"NOW I want everyone to vote on this one," said my wife in full 'I'm mother, I mean it' mode to the rest of the family as I'm A Celebrity... Get Me Out Of Here (ITV1) started its second week.

She paused carefully and announced: "Hands up all those who want your father banished from the front room while they're showing this programme."

Now I never said that I'm A Celebrity wasn't addictive or hidden from my wife that, come 10.10pm each night, I have to know which Z-lister has been evicted from the camp.

You don't believe for a moment those pathetic gestures of euphoria as the grubby, half-starved, insect-ravaged individual trudges wearily off to renewed oblivion.

All of them expected to win. Perhaps we just enjoy seeing them suffer, but my wife has had enough of vote-ridden Saturday night TV.

Over-lapping Strictly Come Dancing, X-Factor and I'm A Celebrity polls have certainly attempted to turn us into the phone companies' best friends. Interestingly, only the X-Factor gives figures and totals like 3m seem quite small - once you take all the fees out of the cash generated that's hardly enough to keep Ant & Dec in hair gell for a month.

"There's nothing worth watching and you're driving me mad by using the advertising breaks to go off and look at other programmes," raged Mrs Saturday Night. Look, it was just keeping tabs on The Ultimate Film (C4) just to confirm that far more people went to the cinema in the 1940s than now, which meant that Gone With The Wind topped the poll here.

To be honest, any film list which avoids Citizen Kane is all right with me. However, for my interest in such programmes to result in me actually facing being voted off my own sofa seemed as savage as some of the words being thrown at the poor children in Hard Spell (BBC1).

"This is truly horrible," said my wife as we watched a succession of unsuccessful spellers reduced to tears.

Sadly, no child from the North-East has reached Sunday's final - and the words given to our last hopefuls Jonathon Leech of Knaresborough and Joshua Tognarelli of Sunderland seemed particularly difficult compared to rivals from the south-west of England.

There is still strong North-East interest in Strictly Come Dancing this Saturday, with Geordie actress Jill Halfpenny and expert dancer Darren Bennet, who has unspecified Northern links, looking like favourites to win.

The most popular dancer seems to be Anton Du Beke, who made an early exit opposite Esther Rantzen. du Beke made a memorable impact with his poem calling for voters support.

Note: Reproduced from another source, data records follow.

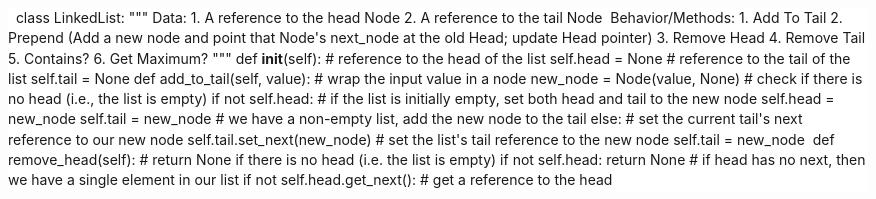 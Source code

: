 ​
​
class LinkedList:
    """
    Data:
    1. A reference to the head Node
    2. A reference to the tail Node
​
    Behavior/Methods:
    1. Add To Tail
    2. Prepend (Add a new node and point that Node's next_node at the old Head; update Head pointer)
    3. Remove Head
    4. Remove Tail
    5. Contains?
    6. Get Maximum?
    """
    def __init__(self):
        # reference to the head of the list
        self.head = None
        # reference to the tail of the list
        self.tail = None
​
    def add_to_tail(self, value):
        # wrap the input value in a node
        new_node = Node(value, None)
        # check if there is no head (i.e., the list is empty)
        if not self.head:
            # if the list is initially empty, set both head and tail to the new node
            self.head = new_node
            self.tail = new_node
        # we have a non-empty list, add the new node to the tail
        else:
            # set the current tail's next reference to our new node
            self.tail.set_next(new_node)
            # set the list's tail reference to the new node
            self.tail = new_node
​
    def remove_head(self):
        # return None if there is no head (i.e. the list is empty)
        if not self.head:
            return None
        # if head has no next, then we have a single element in our list
        if not self.head.get_next():
            # get a reference to the head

It was called Vote For Us and went: "Vote for us, vote for us, vote for us, vote for us..."

It was the most blatant, no-nonsense and amusing attempt to allow a celebrity to keep competing on a primetime phone-in show so far. Esther and Anton were duly voted off.

Fortunately, I narrowly survived suffering a similar fate by just one vote. So why do I feel that spending a day in the jungle with Janet Street Porter's snakes will seem like a picnic if Ant & Dec return offering us I'm A Celebrity in 2005?